@ptpaterson thanks again for that link to Consistency without Clocks. Just read through it, and I could be wrong, but think there is a mistake in the image directly under the line “In the case of T11, the original reads are different from the reads of the correct snapshot:” it shows Washington DC with “T10’s Buffered Writes” but I think it is supposed to be “T11’s Buffered Writes”?
(Just some thoughts on things - not important to read if you are busy…)

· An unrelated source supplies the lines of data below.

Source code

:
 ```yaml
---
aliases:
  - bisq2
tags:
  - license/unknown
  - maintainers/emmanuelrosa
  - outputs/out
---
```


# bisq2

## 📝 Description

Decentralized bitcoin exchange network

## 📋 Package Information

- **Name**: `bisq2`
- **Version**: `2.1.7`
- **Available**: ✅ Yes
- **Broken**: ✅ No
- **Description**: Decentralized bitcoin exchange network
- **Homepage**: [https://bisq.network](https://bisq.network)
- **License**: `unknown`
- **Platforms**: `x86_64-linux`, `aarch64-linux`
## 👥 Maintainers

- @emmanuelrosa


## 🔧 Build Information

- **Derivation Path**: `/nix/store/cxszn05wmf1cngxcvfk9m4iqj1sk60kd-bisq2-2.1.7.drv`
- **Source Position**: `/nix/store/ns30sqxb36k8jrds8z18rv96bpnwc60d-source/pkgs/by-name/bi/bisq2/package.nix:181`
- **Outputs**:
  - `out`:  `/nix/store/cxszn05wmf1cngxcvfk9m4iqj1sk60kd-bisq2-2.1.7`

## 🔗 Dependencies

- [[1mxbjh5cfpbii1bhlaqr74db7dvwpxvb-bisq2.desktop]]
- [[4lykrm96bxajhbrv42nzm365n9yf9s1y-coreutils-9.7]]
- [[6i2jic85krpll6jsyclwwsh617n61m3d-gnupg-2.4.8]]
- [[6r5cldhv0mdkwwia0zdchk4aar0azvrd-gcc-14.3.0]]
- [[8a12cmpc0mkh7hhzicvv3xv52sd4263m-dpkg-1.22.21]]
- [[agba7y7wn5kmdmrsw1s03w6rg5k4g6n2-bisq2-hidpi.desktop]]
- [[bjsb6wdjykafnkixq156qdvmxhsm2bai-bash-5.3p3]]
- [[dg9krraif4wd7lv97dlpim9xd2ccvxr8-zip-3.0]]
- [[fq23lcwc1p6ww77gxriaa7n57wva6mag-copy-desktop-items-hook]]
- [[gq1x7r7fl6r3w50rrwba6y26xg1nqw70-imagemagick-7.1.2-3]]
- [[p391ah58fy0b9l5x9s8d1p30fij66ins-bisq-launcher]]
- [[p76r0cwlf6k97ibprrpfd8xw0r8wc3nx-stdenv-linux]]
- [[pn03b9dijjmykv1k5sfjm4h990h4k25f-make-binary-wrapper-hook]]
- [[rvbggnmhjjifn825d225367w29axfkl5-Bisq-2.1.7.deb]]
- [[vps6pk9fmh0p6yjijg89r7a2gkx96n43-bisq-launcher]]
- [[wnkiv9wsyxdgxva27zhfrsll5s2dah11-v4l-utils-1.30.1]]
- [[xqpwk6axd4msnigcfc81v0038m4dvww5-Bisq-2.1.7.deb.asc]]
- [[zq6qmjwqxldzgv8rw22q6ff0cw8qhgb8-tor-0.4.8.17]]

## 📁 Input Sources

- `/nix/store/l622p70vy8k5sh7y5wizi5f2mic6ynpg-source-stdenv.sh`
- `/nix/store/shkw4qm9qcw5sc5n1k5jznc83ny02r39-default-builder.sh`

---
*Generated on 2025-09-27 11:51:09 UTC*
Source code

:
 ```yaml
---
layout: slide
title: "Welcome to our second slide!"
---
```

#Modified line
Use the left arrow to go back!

Learning about the distributed transaction log reminded me of the solution I came up with to make sure clients got the most recent data (in a PHP/MySQL application I wrote 15 years ago; but which has been constantly updated with better data syncing). At the beginning I just used a time stamp of the last update; but it was unreliable (reads could skip writes that were not yet complete at the time of the read). I then updated server code to fetch data that was timestamp minus 5 seconds which sometimes resulted in duplication so the server side had to keep a cache of what it had seen before (for each client - though this cache was itself written to the DB and read back again on each reconnect), and therefore only pass new entries back to the client. But even this could result in occasional missed writes. It was not serialisable. What I then devised was to write each update to anything in the DB to a log table, and rather than use a timestamp, use the primary key of that table as a means to understand what had and had not been read. Since primary keys (in SQL) are in sequence, it became easy to understand that a write had not been read - so the server could wait a bit, and go back and try to read the log again until it had a complete block of in sequence primary keys. Once it had a chunk of logs that were in sequence it could read the data they related to, and pass that back to the client. Thus, time was no longer important. Of course, this didn’t necessarily pass the serialisability test, but it was much better.

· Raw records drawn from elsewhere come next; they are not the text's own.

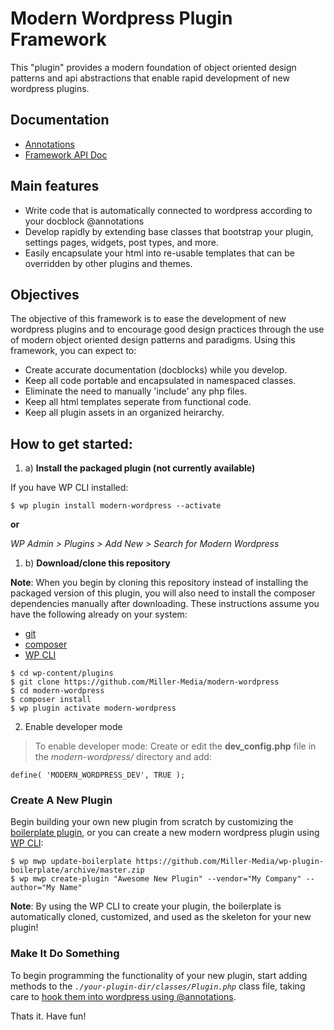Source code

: Modern Wordpress Plugin Framework
==================================

This "plugin" provides a modern foundation of object oriented design patterns and api abstractions that enable rapid development of new wordpress plugins.

## Documentation

- [Annotations](https://github.com/Miller-Media/modern-wordpress/wiki/@Annotations)
- [Framework API Doc](https://github.com/Miller-Media/modern-wordpress/wiki)

## Main features

* Write code that is automatically connected to wordpress according to your docblock @annotations
* Develop rapidly by extending base classes that bootstrap your plugin, settings pages, widgets, post types, and more.
* Easily encapsulate your html into re-usable templates that can be overridden by other plugins and themes.

## Objectives

The objective of this framework is to ease the development of new wordpress plugins and to encourage good design practices through the use of modern object oriented design patterns and paradigms. Using this framework, you can expect to:

* Create accurate documentation (docblocks) while you develop. 
* Keep all code portable and encapsulated in namespaced classes.
* Eliminate the need to manually 'include' any php files.
* Keep all html templates seperate from functional code.
* Keep all plugin assets in an organized heirarchy.

## How to get started:

1. a) **Install the packaged plugin (not currently available)**

If you have WP CLI installed:
```
$ wp plugin install modern-wordpress --activate
```

**or**

*WP Admin > Plugins > Add New > Search for Modern Wordpress*

1. b) **Download/clone this repository**

**Note**: When you begin by cloning this repository instead of installing the packaged version of this plugin, you will also need to install the composer dependencies manually after downloading. These instructions assume you have the following already on your system:
* [git](https://git-scm.com/book/en/v2/Getting-Started-Installing-Git)
* [composer](https://getcomposer.org/doc/00-intro.md)
* [WP CLI](https://wp-cli.org/docs/installing/)

```
$ cd wp-content/plugins
$ git clone https://github.com/Miller-Media/modern-wordpress
$ cd modern-wordpress
$ composer install
$ wp plugin activate modern-wordpress
```

2) Enable developer mode 

> To enable developer mode: Create or edit the **dev_config.php** file in the *modern-wordpress/* directory and add:
```
define( 'MODERN_WORDPRESS_DEV', TRUE );
```

### Create A New Plugin
Begin building your own new plugin from scratch by customizing the [boilerplate plugin](https://github.com/Miller-Media/wp-plugin-boilerplate), or you can create a new modern wordpress plugin using [WP CLI](https://wp-cli.org/):
```
$ wp mwp update-boilerplate https://github.com/Miller-Media/wp-plugin-boilerplate/archive/master.zip
$ wp mwp create-plugin "Awesome New Plugin" --vendor="My Company" --author="My Name"
```
**Note**: By using the WP CLI to create your plugin, the boilerplate is automatically cloned, customized, and used as the skeleton for your new plugin!

### Make It Do Something
To begin programming the functionality of your new plugin, start adding methods to the *`./your-plugin-dir/classes/Plugin.php`* class file, taking care to [hook them into wordpress using @annotations](https://github.com/Miller-Media/modern-wordpress/wiki/@Annotations).

Thats it. Have fun!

The latest design I had (but which I never put into production - because I came across Fauna) was to use Redis for the log; so the load on the DB server would be reduced (web servers would only query the DB if they saw new logs in the Redis server), and if different DB servers in the replication were not quite in sync, the log would help with that.
Fauna is literally one of the most amazing database systems ever put together. Transactionally ACID compliant, serialisable, distributed, non-blocking reads - and it’s fast. I had fully designed a new system with Apache, PHP, SQL - the usual, and was about to start building it when I came across Svelte (and Richard Harris demo that he made a few years back), which lead me to Cloudflare, and then Fauna. My world changed forever.
I am so curious how Fauna has been implemented on the hardware and software level…
This is an aside, but are you going to set up servers in Asia at some point? I’m in Japan, and the service works very well, but I hope that one day you’ll get servers set up here too. Thanks!